Winter is coming
de Pierre Jourde

critiqué par Lobe, le 27 mai 2017
(Vaud - 29 ans)


La note:  étoiles
Fade away
Fade away, sans que cela une seule seconde ne dise que ce livre est fade. Non ! Comment le pourrait-il alors qu’il émane d’une déchirure immense, qu’il met en mots la perte et la béance ?

L’hiver du titre est celui qui est venu se poser sur un fils, sous la forme d’une version vicieuse de cancer, dont les pronostics sont en général peau de chagrin. Pour le lecteur le dénouement qui se profile, sans suspense mais non sans émotion, encrasse le cœur page après page. Mais le mal est plus dense encore pour le père, l’écrivain Pierre Jourde, seul avec sa capacité d’écriture dans ces jours de pierre. Alors l’écriture s’offre comme un remède ambivalent, dans lequel il questionne le déchirement, la nature de ce qui se joue à la mort de l’enfant prodigue*, au terme d’un parcours dans l’institution médicale et ceux qui l’incarnent (la désincarnent). Par l’écrit, surtout, il met en mots la façon dont la douleur quand elle surgit semble venir de bien plus loin, semble avoir toujours déjà été prise dans le corps des choses, dans le déroulé des actes. Comment le passé devient signifiant au regard d’elle.

Et le lecteur troublé de lire cela, de lire le père pas modèle, le père qui vocifère, écrire si bellement sur son fils, écrire aussi sur le talent de son fils, sur ce qui se perd avec ce fil sectionné. Le lecteur se sent un peu voyeur, un peu plus que d’habitude. C’est comme si… comme si en lisant, il contribuait à ce que l’artiste* ne meure pas vraiment, comme s’il entrait dans la chaine des hommes qui pouvaient le porter et le faire vivre en lui gardant la tête hors de l’eau de l’oubli. J'y prendrai garde.

*Gabriel Jourde a composé de captivantes mélopées électroniques sous le nom de Kid Atlaas.

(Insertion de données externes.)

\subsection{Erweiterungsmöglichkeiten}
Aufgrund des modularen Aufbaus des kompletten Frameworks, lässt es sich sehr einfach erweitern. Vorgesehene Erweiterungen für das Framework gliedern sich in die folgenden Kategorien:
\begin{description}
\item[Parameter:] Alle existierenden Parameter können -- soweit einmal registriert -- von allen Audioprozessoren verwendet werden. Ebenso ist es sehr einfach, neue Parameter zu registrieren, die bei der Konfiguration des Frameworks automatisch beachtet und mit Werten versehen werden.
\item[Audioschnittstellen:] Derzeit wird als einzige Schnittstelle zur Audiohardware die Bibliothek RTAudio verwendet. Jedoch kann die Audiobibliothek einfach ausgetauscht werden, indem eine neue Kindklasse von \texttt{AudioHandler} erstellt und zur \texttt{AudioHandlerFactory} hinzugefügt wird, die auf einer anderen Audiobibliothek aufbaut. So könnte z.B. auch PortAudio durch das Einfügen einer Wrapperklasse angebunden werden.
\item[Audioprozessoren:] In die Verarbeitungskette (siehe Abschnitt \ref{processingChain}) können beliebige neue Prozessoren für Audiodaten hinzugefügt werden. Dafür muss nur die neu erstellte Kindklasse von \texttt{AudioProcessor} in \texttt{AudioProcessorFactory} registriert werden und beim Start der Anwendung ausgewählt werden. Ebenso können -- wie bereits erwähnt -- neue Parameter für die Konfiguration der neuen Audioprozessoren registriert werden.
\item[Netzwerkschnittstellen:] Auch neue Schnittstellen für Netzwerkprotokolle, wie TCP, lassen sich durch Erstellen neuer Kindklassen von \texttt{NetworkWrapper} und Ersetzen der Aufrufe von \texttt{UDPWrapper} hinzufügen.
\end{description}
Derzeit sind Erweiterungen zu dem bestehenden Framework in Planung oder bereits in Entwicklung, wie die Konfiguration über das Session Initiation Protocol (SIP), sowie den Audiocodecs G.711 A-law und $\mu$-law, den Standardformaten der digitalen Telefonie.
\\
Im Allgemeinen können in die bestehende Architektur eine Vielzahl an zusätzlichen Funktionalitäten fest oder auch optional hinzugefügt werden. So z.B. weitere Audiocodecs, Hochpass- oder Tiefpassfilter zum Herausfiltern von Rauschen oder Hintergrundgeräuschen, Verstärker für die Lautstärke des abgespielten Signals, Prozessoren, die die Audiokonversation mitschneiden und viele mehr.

Requiescat in pace, alas.
L'impossible renoncement 7 étoiles

« Dire que je n’ai jamais été capable de lire les romans qui parlent de la mort de l’enfant » : je partage cette réticence avec l’auteur. En effet pourquoi s’exposer à la plus terrible des peurs d’un père ou d’une mère. Mais j’ai eu l’occasion d’apprécier l’écriture de Pierre Jourde et l’extrait du quatrième de couverture m’a un peu secoué. Assez pour me décider à affronter la mort annoncée de Gabriel, fils de l’auteur, âgé de 19 ans, à l’avenir dont les promesses ne seront jamais tenues.

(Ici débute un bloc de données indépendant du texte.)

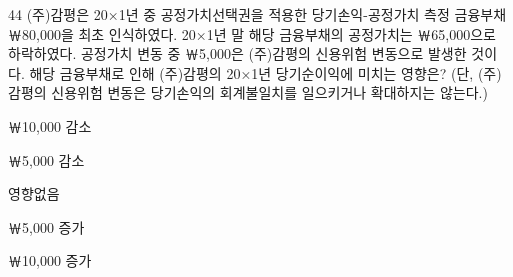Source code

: \begin{question}{44}
(주)감평은 20×1년 중 공정가치선택권을 적용한 당기손익-공정가치 측정 금융부채 ￦80,000을 최초 인식하였다. 20×1년 말 해당 금융부채의 공정가치는 ￦65,000으로 하락하였다. 공정가치 변동 중 ￦5,000은 (주)감평의 신용위험 변동으로 발생한 것이다. 해당 금융부채로 인해 (주)감평의 20×1년 당기순이익에 미치는 영향은? (단, (주)감평의 신용위험 변동은 당기손익의 회계불일치를 일으키거나 확대하지는 않는다.)
\begin{choices}
  \item ￦10,000 감소
  \item ￦5,000 감소
  \item 영향없음
  \item ￦5,000 증가
  \item ￦10,000 증가
\end{choices}
\end{question}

Difficile de critiquer un récit dont le thème est si personnel et si insupportable. L’arrivée d’un enfant change une vie. Qu’en est-il de sa perte ? Il est surtout question ici des derniers mois de la maladie de Gabriel. Des passages obligés de la colère, du déni, de l’espoir. De l’accompagnement. De ces derniers instants où l’on peut encore se dire les mots qui comptent.

Ce que j’en ai retenu outre la douleur d’un père c’est ce malentendu constant entre les médecins et la famille. Car le corps médical ne sait pas tout, ne dit pas tout, et lorsqu’il se prononce ne le fait pas clairement et parfois se contredit. Ouvrant grand le champ des interprétations et donc de l’espoir. Mais quel autre choix que l’espoir ? De son côté la famille n’écoute pas tout, ne comprend pas tout, n’accepte pas tout. Une équation impossible comme celle d’un enfant « qui a été » et « qui n’est plus ».

Un témoignage fort d’une horreur du quotidien. Un témoignage lourd dans ses échos.